Start of Given records
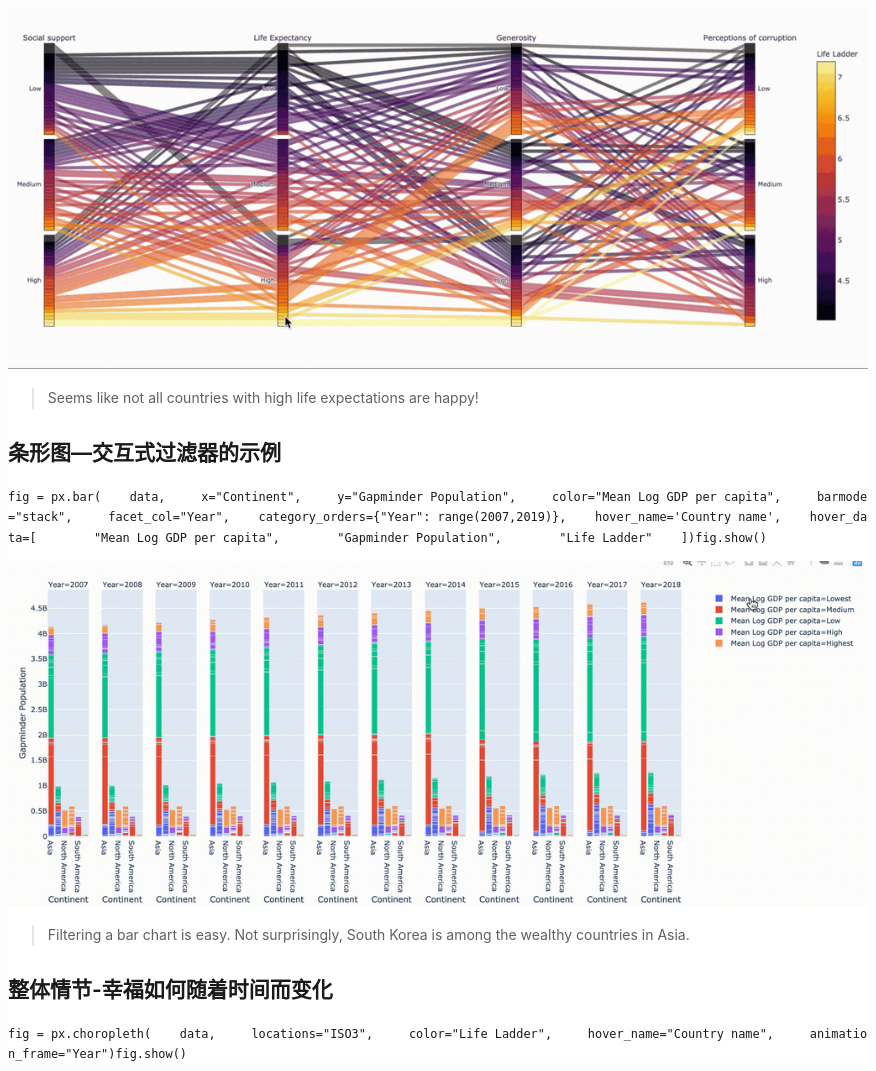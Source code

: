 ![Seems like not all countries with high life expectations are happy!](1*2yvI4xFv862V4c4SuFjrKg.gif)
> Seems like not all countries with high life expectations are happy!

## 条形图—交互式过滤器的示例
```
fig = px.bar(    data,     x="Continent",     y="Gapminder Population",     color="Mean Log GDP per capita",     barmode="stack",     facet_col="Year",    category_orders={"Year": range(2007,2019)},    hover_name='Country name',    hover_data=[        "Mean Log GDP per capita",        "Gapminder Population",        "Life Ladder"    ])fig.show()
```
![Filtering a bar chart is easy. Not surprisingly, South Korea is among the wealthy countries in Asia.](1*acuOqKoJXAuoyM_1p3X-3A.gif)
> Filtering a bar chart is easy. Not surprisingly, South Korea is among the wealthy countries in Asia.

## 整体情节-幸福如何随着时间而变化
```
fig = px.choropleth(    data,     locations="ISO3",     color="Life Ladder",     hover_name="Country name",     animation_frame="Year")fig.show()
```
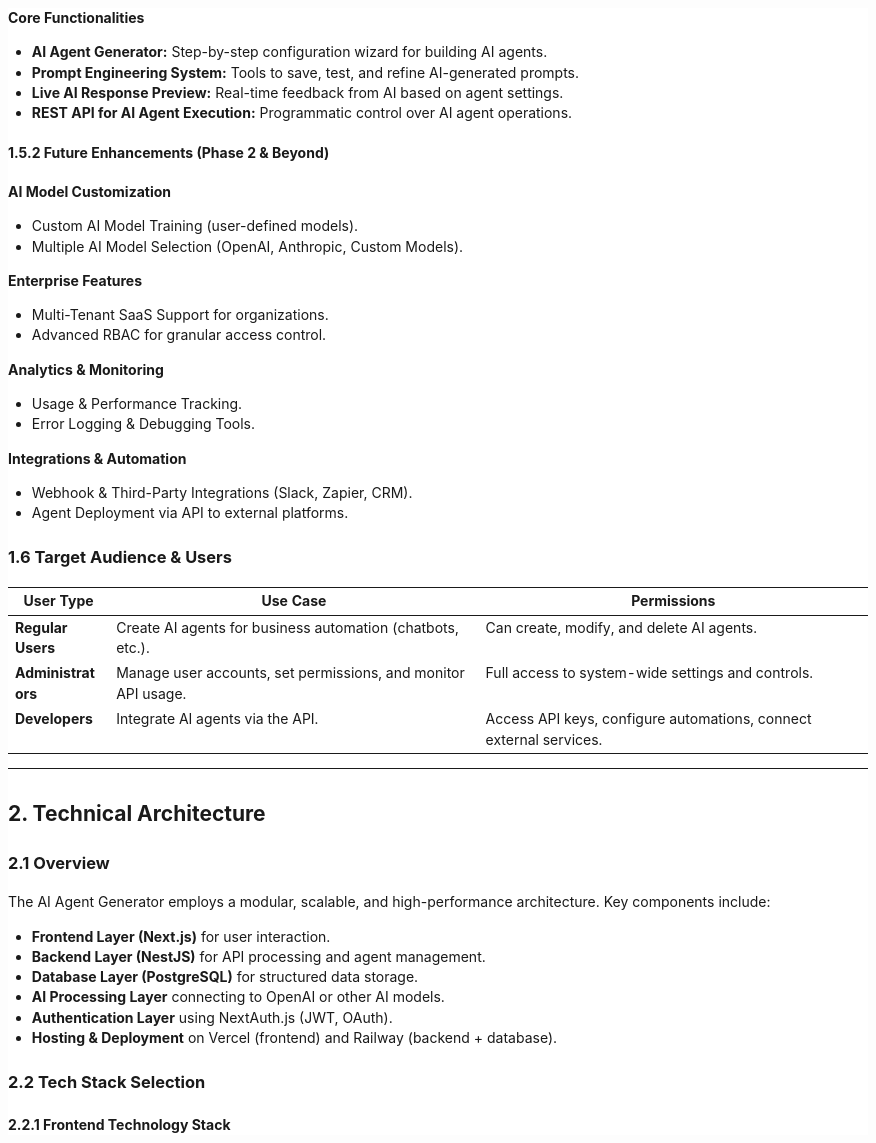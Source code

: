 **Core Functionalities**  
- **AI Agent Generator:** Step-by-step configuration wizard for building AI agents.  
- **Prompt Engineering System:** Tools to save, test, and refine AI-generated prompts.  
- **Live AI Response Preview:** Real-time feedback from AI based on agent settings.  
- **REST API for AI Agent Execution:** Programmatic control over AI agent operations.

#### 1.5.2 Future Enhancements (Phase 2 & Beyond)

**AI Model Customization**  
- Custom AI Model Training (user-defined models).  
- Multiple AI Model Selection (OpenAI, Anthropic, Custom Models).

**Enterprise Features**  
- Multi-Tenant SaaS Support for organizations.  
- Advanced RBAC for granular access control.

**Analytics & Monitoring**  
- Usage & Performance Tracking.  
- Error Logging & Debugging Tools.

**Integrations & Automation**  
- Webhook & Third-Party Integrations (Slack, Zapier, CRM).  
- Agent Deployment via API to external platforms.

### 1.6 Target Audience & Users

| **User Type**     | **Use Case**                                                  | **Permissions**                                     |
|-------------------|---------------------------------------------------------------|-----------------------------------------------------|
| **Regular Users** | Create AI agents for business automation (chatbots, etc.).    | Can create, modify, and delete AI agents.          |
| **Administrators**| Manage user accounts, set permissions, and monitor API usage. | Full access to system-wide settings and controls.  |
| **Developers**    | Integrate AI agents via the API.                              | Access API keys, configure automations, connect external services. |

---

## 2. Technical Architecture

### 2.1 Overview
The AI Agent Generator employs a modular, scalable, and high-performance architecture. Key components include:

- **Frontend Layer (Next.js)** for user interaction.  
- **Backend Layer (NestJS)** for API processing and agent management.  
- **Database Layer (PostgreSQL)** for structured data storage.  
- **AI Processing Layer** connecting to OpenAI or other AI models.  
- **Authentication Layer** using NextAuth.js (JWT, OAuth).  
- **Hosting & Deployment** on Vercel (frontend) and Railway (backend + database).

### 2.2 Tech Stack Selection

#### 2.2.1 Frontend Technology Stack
End of Given records
Start of Given records
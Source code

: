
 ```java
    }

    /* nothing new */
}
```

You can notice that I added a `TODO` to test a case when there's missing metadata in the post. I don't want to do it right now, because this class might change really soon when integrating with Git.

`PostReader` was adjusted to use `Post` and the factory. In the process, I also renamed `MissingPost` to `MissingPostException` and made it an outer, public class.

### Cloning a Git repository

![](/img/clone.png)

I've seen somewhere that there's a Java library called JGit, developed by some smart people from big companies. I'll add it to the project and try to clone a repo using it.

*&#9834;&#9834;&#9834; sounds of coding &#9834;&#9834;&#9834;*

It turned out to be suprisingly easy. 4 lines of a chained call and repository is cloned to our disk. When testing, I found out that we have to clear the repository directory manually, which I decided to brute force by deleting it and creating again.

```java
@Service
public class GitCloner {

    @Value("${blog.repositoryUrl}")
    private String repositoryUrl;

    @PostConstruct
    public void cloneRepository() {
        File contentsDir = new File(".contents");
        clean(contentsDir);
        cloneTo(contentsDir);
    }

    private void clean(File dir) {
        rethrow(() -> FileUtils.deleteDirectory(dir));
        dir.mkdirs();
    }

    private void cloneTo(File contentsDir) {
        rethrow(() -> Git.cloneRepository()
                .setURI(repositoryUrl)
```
End of Given records
Start of Given records
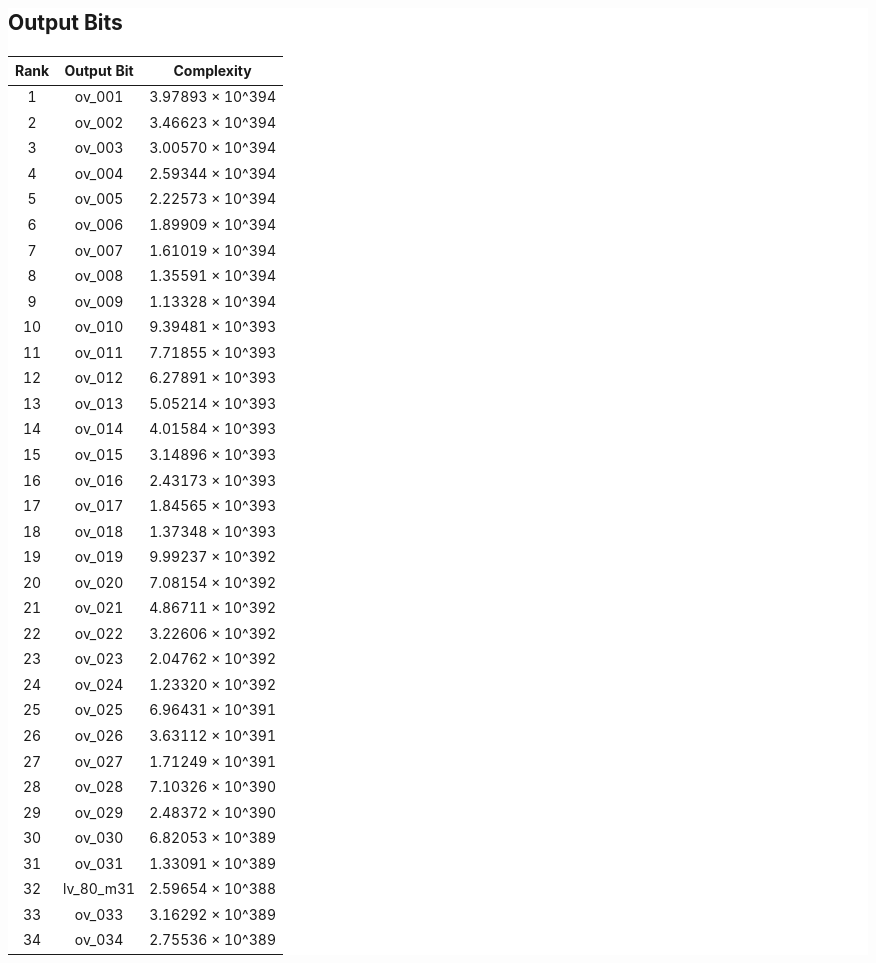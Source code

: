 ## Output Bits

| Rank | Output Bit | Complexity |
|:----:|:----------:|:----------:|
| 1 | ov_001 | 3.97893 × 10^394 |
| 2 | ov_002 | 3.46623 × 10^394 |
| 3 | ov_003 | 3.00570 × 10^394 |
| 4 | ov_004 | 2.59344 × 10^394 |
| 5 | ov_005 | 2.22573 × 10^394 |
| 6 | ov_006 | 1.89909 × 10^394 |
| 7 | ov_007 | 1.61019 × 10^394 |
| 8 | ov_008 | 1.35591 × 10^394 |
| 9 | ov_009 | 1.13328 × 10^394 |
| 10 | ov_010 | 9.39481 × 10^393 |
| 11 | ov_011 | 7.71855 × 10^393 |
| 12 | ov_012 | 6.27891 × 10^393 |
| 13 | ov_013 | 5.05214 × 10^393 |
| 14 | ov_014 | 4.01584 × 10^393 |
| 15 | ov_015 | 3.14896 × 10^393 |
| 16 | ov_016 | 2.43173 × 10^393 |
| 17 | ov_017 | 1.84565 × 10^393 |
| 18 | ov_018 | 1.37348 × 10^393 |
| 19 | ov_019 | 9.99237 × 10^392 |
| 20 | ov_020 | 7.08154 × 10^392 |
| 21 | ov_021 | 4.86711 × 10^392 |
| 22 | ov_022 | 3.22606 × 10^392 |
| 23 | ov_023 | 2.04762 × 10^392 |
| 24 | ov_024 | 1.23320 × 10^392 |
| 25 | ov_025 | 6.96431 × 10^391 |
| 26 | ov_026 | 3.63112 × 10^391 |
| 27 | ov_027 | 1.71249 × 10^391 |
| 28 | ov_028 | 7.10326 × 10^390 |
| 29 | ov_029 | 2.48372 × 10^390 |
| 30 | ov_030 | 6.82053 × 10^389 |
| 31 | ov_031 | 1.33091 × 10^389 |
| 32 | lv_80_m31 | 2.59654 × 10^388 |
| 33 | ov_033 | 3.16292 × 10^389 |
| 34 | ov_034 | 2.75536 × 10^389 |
End of Given records
▸ **What this task involves**
Copy the lines above exactly, beginning at the line that has "#### 1.5.2 Future" and stopping after the line that has "- **Database Layer", and omit the rest.

▸ **Exercise response**
#### 1.5.2 Future Enhancements (Phase 2 & Beyond)

**AI Model Customization**  
- Custom AI Model Training (user-defined models).  
- Multiple AI Model Selection (OpenAI, Anthropic, Custom Models).

**Enterprise Features**  
- Multi-Tenant SaaS Support for organizations.  
- Advanced RBAC for granular access control.

**Analytics & Monitoring**  
- Usage & Performance Tracking.  
- Error Logging & Debugging Tools.

**Integrations & Automation**  
- Webhook & Third-Party Integrations (Slack, Zapier, CRM).  
- Agent Deployment via API to external platforms.

### 1.6 Target Audience & Users

| **User Type**     | **Use Case**                                                  | **Permissions**                                     |
|-------------------|---------------------------------------------------------------|-----------------------------------------------------|
| **Regular Users** | Create AI agents for business automation (chatbots, etc.).    | Can create, modify, and delete AI agents.          |
| **Administrators**| Manage user accounts, set permissions, and monitor API usage. | Full access to system-wide settings and controls.  |
| **Developers**    | Integrate AI agents via the API.                              | Access API keys, configure automations, connect external services. |

---

## 2. Technical Architecture

### 2.1 Overview
The AI Agent Generator employs a modular, scalable, and high-performance architecture. Key components include:

- **Frontend Layer (Next.js)** for user interaction.  
- **Backend Layer (NestJS)** for API processing and agent management.  
- **Database Layer (PostgreSQL)** for structured data storage.  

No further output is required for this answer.